━━━ Data shown ━━━

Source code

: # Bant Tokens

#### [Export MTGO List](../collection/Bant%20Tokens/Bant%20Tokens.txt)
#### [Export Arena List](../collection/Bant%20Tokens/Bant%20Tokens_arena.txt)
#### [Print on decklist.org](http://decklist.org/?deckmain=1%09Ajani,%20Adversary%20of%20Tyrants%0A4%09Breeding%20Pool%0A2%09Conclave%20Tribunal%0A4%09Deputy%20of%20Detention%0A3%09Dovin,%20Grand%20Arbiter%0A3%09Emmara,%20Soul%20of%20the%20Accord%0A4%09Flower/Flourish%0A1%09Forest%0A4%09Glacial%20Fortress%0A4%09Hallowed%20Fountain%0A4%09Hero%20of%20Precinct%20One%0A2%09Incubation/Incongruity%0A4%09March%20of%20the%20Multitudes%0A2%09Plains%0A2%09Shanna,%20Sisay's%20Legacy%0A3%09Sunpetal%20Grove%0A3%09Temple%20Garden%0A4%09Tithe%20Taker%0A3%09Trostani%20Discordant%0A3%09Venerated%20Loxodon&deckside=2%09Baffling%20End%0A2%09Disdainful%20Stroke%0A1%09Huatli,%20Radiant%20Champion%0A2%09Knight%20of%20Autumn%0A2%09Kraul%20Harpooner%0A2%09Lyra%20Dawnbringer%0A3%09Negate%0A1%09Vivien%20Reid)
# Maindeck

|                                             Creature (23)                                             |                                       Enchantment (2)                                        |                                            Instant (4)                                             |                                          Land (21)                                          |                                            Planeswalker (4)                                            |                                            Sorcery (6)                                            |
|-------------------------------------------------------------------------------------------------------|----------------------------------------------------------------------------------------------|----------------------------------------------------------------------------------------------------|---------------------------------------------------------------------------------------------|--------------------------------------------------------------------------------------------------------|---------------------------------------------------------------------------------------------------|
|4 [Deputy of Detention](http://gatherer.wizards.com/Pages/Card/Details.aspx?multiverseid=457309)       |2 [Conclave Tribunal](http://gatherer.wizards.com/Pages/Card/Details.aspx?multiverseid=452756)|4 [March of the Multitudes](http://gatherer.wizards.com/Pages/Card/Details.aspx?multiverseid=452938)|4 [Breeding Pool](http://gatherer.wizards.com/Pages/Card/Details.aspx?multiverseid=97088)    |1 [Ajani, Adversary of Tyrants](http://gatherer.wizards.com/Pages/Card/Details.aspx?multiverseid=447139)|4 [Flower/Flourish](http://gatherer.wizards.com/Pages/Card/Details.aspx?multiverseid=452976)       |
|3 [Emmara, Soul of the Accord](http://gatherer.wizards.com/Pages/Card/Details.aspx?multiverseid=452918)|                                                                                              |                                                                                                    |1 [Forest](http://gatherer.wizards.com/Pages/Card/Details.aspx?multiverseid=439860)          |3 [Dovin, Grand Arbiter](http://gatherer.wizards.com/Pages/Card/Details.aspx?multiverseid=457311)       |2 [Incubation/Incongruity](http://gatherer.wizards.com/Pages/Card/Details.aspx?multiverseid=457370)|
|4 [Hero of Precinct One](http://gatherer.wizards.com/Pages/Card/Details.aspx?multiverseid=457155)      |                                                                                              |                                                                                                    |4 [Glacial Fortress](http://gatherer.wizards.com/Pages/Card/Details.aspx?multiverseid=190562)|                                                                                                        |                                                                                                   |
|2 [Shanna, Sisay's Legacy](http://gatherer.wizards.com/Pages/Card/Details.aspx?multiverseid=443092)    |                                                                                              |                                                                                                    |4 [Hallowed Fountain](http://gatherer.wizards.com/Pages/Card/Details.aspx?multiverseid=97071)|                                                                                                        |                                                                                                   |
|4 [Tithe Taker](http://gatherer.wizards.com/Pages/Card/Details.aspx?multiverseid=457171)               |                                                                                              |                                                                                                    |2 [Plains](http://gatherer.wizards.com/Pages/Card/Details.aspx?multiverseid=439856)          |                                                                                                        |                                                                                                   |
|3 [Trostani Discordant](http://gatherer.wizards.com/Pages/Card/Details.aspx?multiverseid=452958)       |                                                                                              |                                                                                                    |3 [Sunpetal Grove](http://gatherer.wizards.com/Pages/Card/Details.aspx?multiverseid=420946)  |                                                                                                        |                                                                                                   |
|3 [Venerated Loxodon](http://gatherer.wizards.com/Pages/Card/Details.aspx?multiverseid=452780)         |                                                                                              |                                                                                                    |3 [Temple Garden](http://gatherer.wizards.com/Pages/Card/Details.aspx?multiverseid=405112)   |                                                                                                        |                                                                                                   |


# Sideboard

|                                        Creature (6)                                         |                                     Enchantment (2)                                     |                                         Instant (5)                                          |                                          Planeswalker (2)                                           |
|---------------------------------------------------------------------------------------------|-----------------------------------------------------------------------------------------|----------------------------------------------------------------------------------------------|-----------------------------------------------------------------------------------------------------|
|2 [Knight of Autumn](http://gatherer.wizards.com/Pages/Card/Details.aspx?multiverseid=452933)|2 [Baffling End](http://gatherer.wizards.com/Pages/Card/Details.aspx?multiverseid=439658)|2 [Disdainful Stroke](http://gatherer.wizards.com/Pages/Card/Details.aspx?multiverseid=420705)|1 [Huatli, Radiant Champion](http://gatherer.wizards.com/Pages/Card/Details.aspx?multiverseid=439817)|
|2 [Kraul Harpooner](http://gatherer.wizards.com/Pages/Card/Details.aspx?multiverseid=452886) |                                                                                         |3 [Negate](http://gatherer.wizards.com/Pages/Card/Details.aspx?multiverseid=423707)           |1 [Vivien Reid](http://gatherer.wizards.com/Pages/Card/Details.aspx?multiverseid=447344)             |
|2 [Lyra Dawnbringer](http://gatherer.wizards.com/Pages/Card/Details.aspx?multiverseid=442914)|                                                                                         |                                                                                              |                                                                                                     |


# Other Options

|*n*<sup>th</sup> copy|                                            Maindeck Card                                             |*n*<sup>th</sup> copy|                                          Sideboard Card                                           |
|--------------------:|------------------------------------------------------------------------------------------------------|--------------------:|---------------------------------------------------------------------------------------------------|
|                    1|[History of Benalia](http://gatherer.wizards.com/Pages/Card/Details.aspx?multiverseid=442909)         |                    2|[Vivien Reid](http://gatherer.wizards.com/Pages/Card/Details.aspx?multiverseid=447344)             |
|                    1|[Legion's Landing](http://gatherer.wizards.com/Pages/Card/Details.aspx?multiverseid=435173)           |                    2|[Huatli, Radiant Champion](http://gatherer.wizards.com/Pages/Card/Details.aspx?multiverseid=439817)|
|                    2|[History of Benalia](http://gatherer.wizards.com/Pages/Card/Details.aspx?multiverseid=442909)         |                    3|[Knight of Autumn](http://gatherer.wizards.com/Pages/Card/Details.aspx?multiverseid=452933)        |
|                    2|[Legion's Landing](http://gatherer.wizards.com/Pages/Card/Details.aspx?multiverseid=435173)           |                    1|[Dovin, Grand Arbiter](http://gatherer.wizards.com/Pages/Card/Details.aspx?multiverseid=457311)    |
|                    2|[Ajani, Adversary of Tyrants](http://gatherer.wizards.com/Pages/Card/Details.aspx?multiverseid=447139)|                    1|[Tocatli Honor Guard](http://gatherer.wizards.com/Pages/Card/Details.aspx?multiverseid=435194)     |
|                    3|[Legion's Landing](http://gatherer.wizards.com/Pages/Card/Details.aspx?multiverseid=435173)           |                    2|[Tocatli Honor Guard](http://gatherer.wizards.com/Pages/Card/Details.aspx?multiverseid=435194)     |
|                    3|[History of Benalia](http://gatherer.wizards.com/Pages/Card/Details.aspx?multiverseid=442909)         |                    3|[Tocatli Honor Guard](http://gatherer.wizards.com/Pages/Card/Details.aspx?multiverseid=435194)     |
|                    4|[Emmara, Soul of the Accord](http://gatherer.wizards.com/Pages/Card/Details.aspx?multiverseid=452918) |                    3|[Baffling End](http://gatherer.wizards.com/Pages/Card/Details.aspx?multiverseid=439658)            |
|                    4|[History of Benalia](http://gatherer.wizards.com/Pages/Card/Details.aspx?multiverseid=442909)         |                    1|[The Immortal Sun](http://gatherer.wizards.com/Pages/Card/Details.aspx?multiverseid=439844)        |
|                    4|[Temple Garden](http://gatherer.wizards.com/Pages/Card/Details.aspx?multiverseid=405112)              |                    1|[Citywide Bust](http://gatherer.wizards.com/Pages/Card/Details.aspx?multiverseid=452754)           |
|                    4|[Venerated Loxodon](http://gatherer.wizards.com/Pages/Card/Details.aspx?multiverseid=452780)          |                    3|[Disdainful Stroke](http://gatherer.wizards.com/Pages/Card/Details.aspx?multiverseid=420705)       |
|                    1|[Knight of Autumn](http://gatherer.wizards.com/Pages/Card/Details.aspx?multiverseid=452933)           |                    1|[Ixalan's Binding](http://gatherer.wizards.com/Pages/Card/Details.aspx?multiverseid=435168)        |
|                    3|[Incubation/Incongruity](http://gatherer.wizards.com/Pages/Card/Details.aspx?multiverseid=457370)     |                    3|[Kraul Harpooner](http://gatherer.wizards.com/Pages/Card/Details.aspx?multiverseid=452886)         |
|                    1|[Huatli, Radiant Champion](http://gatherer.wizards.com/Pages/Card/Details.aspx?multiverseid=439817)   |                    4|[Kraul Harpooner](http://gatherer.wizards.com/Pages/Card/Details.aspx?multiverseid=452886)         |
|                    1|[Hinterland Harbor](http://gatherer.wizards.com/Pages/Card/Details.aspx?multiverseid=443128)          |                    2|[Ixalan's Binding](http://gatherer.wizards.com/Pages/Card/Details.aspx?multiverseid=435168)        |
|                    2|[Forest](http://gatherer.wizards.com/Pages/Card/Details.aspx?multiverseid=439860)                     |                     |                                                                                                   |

━━━

Assignment.
Find the word "Export" in the entries and show each line where it is found.

Written response.
#### [Export MTGO List](../collection/Bant%20Tokens/Bant%20Tokens.txt)
#### [Export Arena List](../collection/Bant%20Tokens/Bant%20Tokens_arena.txt)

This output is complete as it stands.